* _YOUR GOAL_
Exactly as written, give again the line with "(60.7) & (16.6) \\" and all subsequent lines through the end of the records.
──────── SOURCE INFORMATION
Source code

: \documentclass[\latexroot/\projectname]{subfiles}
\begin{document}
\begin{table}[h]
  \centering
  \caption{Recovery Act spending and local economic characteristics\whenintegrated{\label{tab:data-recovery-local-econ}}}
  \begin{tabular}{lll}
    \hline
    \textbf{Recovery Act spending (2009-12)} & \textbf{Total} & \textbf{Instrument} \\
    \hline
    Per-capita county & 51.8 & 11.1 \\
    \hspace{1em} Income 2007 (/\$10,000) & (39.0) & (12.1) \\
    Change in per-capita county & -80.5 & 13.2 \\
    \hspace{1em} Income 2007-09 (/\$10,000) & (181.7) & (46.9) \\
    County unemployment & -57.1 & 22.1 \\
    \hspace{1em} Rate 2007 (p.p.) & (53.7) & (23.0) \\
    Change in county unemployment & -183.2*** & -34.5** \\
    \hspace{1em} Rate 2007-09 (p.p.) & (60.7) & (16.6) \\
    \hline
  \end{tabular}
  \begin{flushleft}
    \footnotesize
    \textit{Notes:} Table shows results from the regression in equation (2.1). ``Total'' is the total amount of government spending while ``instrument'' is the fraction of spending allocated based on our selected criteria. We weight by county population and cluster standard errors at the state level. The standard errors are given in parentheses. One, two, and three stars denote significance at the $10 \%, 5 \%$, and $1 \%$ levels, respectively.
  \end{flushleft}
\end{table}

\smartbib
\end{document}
────────────────
* _EXERCISE OUTPUT_
    \hspace{1em} Rate 2007-09 (p.p.) & (60.7) & (16.6) \\
    \hline
  \end{tabular}
  \begin{flushleft}
    \footnotesize
    \textit{Notes:} Table shows results from the regression in equation (2.1). ``Total'' is the total amount of government spending while ``instrument'' is the fraction of spending allocated based on our selected criteria. We weight by county population and cluster standard errors at the state level. The standard errors are given in parentheses. One, two, and three stars denote significance at the $10 \%, 5 \%$, and $1 \%$ levels, respectively.
  \end{flushleft}
\end{table}

\smartbib
\end{document}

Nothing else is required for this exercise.